WORK TO COMPLETE
Could you reproduce, word for word, everything below from the line containing "### What Went Well" down to the line containing "- **CPU:** 3.4%", with both of those lines included and no others?

DATA FOR ANALYSIS: Begin

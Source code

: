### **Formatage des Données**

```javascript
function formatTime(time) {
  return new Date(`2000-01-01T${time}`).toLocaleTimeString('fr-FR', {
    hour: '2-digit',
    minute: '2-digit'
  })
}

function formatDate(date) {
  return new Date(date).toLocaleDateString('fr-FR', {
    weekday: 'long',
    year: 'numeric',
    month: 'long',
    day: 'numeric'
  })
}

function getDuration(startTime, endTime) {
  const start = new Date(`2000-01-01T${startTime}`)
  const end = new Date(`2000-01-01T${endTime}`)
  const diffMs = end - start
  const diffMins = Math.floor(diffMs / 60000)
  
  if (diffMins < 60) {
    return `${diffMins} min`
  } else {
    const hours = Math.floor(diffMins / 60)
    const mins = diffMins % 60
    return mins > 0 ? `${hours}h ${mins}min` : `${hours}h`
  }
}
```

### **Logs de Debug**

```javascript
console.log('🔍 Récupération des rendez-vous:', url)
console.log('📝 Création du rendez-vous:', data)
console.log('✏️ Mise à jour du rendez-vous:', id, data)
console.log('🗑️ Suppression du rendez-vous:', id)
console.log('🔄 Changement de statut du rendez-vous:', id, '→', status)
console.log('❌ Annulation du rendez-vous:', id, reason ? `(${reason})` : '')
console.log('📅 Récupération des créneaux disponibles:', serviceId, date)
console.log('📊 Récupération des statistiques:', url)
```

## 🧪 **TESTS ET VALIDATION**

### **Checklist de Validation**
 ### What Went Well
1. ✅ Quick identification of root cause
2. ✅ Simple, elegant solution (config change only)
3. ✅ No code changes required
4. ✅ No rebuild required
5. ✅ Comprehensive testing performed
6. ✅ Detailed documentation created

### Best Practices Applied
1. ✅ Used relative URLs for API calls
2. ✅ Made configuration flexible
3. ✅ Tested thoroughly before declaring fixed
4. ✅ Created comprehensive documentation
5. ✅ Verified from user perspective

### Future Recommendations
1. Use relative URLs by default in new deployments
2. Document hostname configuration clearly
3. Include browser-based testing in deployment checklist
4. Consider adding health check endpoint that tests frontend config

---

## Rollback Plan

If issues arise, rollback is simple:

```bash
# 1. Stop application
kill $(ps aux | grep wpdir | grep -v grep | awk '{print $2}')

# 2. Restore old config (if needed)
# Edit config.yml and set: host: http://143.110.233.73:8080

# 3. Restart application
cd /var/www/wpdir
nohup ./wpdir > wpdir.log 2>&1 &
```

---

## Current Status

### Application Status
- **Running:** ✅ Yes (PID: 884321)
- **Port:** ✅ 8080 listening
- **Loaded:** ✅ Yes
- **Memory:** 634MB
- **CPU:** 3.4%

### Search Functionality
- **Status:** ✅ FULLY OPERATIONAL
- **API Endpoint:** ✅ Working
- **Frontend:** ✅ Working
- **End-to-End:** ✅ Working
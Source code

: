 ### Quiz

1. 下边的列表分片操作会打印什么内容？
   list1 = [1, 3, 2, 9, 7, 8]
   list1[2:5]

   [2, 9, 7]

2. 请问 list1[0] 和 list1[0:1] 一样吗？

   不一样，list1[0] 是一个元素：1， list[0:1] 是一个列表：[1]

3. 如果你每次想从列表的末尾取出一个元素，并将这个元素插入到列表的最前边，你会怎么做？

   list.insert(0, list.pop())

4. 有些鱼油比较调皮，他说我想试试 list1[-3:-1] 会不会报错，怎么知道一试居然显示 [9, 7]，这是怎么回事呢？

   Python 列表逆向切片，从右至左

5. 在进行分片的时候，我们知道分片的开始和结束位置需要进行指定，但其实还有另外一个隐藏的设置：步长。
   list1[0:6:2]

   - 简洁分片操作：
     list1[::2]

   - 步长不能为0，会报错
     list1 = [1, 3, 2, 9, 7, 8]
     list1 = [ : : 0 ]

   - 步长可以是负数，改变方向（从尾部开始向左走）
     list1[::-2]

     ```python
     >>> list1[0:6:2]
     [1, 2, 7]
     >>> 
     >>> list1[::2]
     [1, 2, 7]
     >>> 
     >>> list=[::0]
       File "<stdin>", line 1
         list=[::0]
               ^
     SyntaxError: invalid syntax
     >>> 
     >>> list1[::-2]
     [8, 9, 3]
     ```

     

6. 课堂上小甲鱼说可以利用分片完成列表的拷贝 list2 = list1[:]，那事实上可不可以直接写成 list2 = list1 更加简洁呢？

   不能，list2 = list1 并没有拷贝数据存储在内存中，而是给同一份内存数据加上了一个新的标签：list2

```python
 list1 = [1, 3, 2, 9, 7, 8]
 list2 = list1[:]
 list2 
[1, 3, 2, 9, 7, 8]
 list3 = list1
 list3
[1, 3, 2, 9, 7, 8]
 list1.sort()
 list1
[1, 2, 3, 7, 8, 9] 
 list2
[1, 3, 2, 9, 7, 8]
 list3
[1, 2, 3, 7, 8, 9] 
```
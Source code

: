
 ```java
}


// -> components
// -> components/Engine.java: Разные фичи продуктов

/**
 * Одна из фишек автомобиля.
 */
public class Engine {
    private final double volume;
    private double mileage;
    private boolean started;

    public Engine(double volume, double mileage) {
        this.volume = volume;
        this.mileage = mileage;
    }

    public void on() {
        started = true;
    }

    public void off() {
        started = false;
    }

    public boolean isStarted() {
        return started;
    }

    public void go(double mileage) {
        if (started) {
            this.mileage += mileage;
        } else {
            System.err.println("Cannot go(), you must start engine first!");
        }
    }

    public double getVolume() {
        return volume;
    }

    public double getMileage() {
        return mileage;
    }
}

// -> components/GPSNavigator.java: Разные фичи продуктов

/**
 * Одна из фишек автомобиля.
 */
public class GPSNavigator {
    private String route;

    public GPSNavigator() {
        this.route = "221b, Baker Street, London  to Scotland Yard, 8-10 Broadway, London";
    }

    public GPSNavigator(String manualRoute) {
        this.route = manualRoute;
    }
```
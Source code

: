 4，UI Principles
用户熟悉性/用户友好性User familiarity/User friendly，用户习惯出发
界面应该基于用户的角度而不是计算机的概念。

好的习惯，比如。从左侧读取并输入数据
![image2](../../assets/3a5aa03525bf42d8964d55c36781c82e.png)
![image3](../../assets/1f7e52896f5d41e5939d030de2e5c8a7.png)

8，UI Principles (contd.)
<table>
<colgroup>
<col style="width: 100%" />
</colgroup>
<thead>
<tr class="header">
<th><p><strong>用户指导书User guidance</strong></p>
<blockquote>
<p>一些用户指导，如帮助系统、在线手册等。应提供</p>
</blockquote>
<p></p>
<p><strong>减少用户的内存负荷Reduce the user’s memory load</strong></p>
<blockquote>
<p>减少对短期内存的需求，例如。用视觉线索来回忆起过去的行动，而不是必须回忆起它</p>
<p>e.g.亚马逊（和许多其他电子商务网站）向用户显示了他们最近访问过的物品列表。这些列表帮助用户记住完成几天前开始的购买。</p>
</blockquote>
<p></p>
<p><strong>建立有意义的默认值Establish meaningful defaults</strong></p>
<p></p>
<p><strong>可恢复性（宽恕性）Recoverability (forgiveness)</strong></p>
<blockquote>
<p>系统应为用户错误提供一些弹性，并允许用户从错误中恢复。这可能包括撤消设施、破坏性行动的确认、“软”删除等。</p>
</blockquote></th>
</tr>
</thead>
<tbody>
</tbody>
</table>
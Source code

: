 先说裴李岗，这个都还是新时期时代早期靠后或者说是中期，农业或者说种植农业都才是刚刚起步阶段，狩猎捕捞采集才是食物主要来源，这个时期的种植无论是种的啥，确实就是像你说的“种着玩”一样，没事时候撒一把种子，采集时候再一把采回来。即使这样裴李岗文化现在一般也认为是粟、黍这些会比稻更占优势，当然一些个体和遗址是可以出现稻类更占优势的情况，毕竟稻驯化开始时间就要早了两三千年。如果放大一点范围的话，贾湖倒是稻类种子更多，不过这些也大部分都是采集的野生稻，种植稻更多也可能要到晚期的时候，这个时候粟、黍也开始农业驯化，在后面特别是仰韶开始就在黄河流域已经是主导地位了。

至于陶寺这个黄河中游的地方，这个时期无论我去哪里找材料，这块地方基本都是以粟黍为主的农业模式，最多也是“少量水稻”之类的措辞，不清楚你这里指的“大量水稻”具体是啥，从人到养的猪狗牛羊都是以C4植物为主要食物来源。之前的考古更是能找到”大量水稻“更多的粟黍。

DATA FOR ANALYSIS: End

OUTPUT FOR THIS EXERCISE
 ### What Went Well
1. ✅ Quick identification of root cause
2. ✅ Simple, elegant solution (config change only)
3. ✅ No code changes required
4. ✅ No rebuild required
5. ✅ Comprehensive testing performed
6. ✅ Detailed documentation created

### Best Practices Applied
1. ✅ Used relative URLs for API calls
2. ✅ Made configuration flexible
3. ✅ Tested thoroughly before declaring fixed
4. ✅ Created comprehensive documentation
5. ✅ Verified from user perspective

### Future Recommendations
1. Use relative URLs by default in new deployments
2. Document hostname configuration clearly
3. Include browser-based testing in deployment checklist
4. Consider adding health check endpoint that tests frontend config

---

## Rollback Plan

If issues arise, rollback is simple:

```bash
# 1. Stop application
kill $(ps aux | grep wpdir | grep -v grep | awk '{print $2}')

# 2. Restore old config (if needed)
# Edit config.yml and set: host: http://143.110.233.73:8080

# 3. Restart application
cd /var/www/wpdir
nohup ./wpdir > wpdir.log 2>&1 &
```

---

## Current Status

### Application Status
- **Running:** ✅ Yes (PID: 884321)
- **Port:** ✅ 8080 listening
- **Loaded:** ✅ Yes
- **Memory:** 634MB
- **CPU:** 3.4%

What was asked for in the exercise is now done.